Under the concession agreement, Umeme was to have reduced electricity losses from 38 per cent to 28 per cent in the first seven years of the contract. They have reduced them to 24 per cent by end of this year — four per cent above target.

They were supposed to have invested $65 million in the first seven years; they have invested $130 million. They were supposed to make 60,000 new connections in the first seven years; they have made 220,000 connections.

They were to increase collection of revenue from 75 per cent to 95 per cent; they are collecting 98 per cent of total electricity sold as per 2013. They have exceeded their operation and maintenance costs because of over achieving their connection and collection targets.

However, the Uganda electricity distribution network is still poor and in urgent need of massive investment. Heavy rain is enough to make some lines go off.

There is still rampant theft of transformers and electricity wires. Even though Umeme has been investing in lines and new transformers much more needs to be done.

Uganda has a distribution network of 26,000km of lines, with 67 substations, 8,000 transformers and 370,000 poles. Of these, Umeme has replaced 200,000 poles and there are 60,000 more poles urgently needed to replace those that are in bad shape.

Secondly, 16 per cent of the network needs replacement. It is not practically possible to finish this work in one or two years, even if one had the money and desire to. Currently, the estimated cost for fixing these problems is $500 million.

Assuming Umeme invested this money in just two years to solve these distribution network problems; who would pay for it? Of course it is the consumer through the tariff.

Is the Ugandan consumer willing to accept another tariff increase? If the tariff were increased, what would be the response of parliament, the mass media and the political marketplace?

Politics demands that there should be a balance between the rate of investment in improving the network and the tariff Ugandan consumers are willing to pay. If you are Umeme, you know that your customers are angry with you for all the wrong reasons.

First, Umeme contributes the least to the tariff. Out of the total price for electricity paid by consumers, Umeme takes only 15 per cent — 85 per cent goes to generation firms and the transmission company.

Get concessional loans

One would suggest that the government helps Umeme get concessional loans — or it makes the investment in the distribution network in order to subsidise the consumer.

This is because the medium-term reliability of the business of electricity distribution depends on ensuring that the consumer can afford the service. For now, the threats by parliament to cancel the Umeme concession are counterproductive.

For example, right now Umeme is in negotiations with IFC and other banks to raise $470 million over the next four years to invest in refurbishing the network. The aim is to correct existing network problems and reduce power outages.

Yet at the same time, these negotiations and plans are being undermined by threats from parliament to terminate the contract. And this is in circumstances where parliament is ignoring clearly defined performance targets given to Umeme by the government all of which Umeme has not only met but in many cases actually exceeded.
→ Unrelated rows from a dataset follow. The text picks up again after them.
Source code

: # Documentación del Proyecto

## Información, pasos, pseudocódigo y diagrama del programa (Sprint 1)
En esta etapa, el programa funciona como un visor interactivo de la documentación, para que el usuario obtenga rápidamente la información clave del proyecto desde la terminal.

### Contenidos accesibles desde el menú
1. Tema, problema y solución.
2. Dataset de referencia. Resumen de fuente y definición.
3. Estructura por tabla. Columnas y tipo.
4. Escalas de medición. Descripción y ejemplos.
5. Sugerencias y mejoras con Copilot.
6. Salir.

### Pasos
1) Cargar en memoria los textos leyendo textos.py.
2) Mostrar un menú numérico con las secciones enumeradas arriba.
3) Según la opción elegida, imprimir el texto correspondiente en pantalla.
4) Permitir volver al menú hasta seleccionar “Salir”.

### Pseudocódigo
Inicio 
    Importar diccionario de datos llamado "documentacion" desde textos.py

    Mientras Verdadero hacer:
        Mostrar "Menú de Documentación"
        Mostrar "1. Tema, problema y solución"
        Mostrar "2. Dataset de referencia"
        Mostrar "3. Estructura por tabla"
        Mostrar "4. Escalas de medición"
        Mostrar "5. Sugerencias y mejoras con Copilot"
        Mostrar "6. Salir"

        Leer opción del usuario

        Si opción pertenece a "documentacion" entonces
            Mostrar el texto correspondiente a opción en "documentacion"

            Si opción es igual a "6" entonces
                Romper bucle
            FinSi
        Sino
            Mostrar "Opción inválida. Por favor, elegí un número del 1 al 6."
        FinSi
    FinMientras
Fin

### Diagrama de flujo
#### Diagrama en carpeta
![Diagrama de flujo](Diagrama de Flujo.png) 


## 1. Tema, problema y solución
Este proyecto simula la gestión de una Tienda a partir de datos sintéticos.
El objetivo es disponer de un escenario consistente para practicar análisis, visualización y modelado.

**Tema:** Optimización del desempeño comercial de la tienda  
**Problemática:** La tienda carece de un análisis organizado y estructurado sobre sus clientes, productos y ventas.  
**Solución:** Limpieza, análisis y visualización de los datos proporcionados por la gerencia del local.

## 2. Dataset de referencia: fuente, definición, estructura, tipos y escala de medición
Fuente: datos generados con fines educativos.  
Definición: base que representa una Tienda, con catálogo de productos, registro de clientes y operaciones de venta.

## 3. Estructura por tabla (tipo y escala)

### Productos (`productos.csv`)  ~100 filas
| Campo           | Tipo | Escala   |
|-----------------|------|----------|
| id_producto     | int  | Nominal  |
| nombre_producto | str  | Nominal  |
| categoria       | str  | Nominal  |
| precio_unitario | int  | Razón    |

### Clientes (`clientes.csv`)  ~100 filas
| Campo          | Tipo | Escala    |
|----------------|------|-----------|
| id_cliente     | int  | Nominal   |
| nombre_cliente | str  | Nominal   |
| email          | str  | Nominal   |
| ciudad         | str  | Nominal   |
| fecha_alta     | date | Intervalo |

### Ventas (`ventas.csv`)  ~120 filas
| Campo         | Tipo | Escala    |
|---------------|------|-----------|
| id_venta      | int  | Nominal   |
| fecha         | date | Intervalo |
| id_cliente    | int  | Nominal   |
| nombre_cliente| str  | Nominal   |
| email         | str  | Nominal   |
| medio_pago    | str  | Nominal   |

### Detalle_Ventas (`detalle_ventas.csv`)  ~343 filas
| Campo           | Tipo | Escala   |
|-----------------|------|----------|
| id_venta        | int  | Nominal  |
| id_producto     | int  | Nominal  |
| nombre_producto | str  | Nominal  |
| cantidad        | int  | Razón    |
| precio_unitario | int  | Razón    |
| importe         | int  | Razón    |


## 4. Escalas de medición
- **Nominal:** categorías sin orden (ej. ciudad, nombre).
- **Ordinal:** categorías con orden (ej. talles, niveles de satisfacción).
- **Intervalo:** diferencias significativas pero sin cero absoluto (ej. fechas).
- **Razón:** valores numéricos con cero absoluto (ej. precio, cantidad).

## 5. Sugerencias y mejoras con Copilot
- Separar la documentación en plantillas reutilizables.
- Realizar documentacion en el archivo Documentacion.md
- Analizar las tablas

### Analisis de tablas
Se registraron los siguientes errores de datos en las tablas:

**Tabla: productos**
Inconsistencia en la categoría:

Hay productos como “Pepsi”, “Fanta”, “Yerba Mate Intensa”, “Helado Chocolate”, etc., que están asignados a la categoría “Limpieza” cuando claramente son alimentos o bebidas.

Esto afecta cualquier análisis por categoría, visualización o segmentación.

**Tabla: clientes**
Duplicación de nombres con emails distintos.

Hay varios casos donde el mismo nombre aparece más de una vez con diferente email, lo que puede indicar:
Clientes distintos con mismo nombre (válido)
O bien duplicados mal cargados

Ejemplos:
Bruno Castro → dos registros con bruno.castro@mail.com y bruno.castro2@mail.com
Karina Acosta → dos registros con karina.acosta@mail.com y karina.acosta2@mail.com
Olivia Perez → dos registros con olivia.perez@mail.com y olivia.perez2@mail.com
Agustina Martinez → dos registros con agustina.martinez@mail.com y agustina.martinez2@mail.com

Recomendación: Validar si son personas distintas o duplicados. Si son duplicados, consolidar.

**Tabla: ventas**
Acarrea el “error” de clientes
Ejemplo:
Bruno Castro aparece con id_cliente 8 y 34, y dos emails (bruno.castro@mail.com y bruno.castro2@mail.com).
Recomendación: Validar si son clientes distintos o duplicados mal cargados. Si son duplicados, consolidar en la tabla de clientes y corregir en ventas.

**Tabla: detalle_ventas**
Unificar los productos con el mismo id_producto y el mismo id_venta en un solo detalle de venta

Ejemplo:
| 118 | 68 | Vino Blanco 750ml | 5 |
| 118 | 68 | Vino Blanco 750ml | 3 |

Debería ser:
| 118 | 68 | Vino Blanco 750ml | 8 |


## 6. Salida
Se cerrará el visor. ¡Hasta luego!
According to a PriceWaterHouseCoopers’ report into the utility company, Umeme’s performance has contributed to savings for the customer in the form of reduced tariffs (otherwise they would have been higher) and to the government in reduced subsidies.

In real terms, between 2005 and 2012 Umeme has: Saved the Ugandan electricity consumer about Ush808 billion ($319 million) as a result of reducing revenue collection losses; paid Ush2,024 billion ($800 million) to UETCL through the costs of buying electricity; generated Ush125 billion ($49 million) in direct taxes and Ush99 billion ($39 million) in indirect taxes to the government of Uganda; directly employed over 2,000 people through permanent and/or contracted positions; made payments of Ush194 billion ($77 million) to UEDCL for renting the distribution network; spent Ush278 billion ($110 million) through wages, staff costs and dividends; invested Ush420 billion ($166 million) into the electricity distribution network.

This investment will revert to UEDCL at the end of the concession.